Although autonomy has gained widespread usage in structured and controlled environments, robotic autonomy in unknown and off-road terrain remains a difficult problem. Extreme, off-road, and unstructured environments such as undeveloped wilderness, caves, rubble, and other post-disaster sites pose unique and challenging problems for autonomous navigation. Based on our participation in the DARPA Subterranean Challenge, we propose an approach to improve autonomous traversal of robots in subterranean environments that are perceptually degraded and completely unknown through a traversability and planning framework called STEP (Stochastic Traversability Evaluation and Planning). We present 1) rapid uncertainty-aware mapping and traversability evaluation, 2) tail risk assessment using the Conditional Value-at-Risk (CVaR), 3) efficient risk and constraint-aware kinodynamic motion planning using sequential quadratic programming-based (SQP) model predictive control (MPC), 4) fast recovery behaviors to account for unexpected scenarios that may cause failure, and 5) risk-based gait adaptation for quadrupedal robots.

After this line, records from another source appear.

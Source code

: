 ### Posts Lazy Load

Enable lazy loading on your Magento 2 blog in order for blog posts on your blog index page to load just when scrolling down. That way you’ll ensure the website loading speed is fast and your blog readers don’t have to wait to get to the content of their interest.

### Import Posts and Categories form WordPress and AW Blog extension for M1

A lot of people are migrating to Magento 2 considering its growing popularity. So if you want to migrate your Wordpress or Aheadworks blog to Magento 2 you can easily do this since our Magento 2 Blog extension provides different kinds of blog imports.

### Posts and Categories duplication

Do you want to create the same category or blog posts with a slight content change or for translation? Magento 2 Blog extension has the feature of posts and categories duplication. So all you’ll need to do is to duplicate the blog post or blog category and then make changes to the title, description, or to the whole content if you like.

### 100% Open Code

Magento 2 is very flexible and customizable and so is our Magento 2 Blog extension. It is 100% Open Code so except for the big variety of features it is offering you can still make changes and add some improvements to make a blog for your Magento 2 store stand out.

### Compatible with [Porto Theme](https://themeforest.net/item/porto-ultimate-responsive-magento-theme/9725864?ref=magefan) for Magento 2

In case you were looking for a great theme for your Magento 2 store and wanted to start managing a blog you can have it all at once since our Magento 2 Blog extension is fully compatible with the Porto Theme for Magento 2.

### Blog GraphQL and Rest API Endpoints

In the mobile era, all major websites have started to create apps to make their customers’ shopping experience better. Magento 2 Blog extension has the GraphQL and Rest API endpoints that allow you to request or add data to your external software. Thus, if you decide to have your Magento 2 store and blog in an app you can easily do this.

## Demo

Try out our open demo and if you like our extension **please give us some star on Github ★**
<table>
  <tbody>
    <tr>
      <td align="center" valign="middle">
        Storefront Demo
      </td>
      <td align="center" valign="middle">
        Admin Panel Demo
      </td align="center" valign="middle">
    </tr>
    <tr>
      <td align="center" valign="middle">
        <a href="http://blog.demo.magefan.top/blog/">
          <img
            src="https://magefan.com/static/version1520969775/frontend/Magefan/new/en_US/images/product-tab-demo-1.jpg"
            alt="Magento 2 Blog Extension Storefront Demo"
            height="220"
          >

We illustrate and validate extensive results from our experiments on wheeled and legged robotic platforms in field studies at the Valentine Cave, CA (cave environment), Kentucky Underground, KY (mine environment), and Louisville Mega Cavern, KY (final competition site for the DARPA Subterranean Challenge with tunnel, urban, and cave environments).

Figures (16)

• Figure 1: Top left: Boston Dynamics Spot quadruped robot exploring Valentine Cave at Lava Beds National Monument, CA. Top middle, bottom middle (second image from the left): Clearpath Husky robot exploring Arch Mine in Beckley, WV. Bottom left: Spot exploring abandoned Satsop power plant in Elma, WA.
• Figure 2: Overview of system architecture for STEP. From left to right: Odometry aggregates sensor inputs and relative poses. Next, Risk Map Processing merges these pointclouds and creates a multi-layer risk map. The map is used by the Geometric Path Planner and the Kinodynamic MPC Planner. An optimal trajectory is found and sent to the Tracking Controller, which produces control inputs to the robot.
• Figure 3: Estimation of ground height with uncertainty
• Figure 4: Multi-layer geometric risk analysis, which first aggregates recent pointclouds (top). Then, each type of analysis (slope, step, collision, etc.) generates a risk map along with uncertainties (middle rows). These risks are aggregated to compute the final CVaR map (bottom).
• Figure 5: Confidence-based risk analysis: the scene is illustrated through the point-of-view (POV) of a third-person (top left) and robot (top middle and top right). The aggregated pointcloud (bottom left) has regions of no returns from the area on the left side of the robot. These holes in the pointcloud are marked as negative obstacles in the risk layer (bottom middle) only when there are no returns from these regions despite them being unoccluded and sufficiently covered by laser strike pattern. This risk layer is aggregated with the geometric risk layers to compute the final CVaR map (bottom right).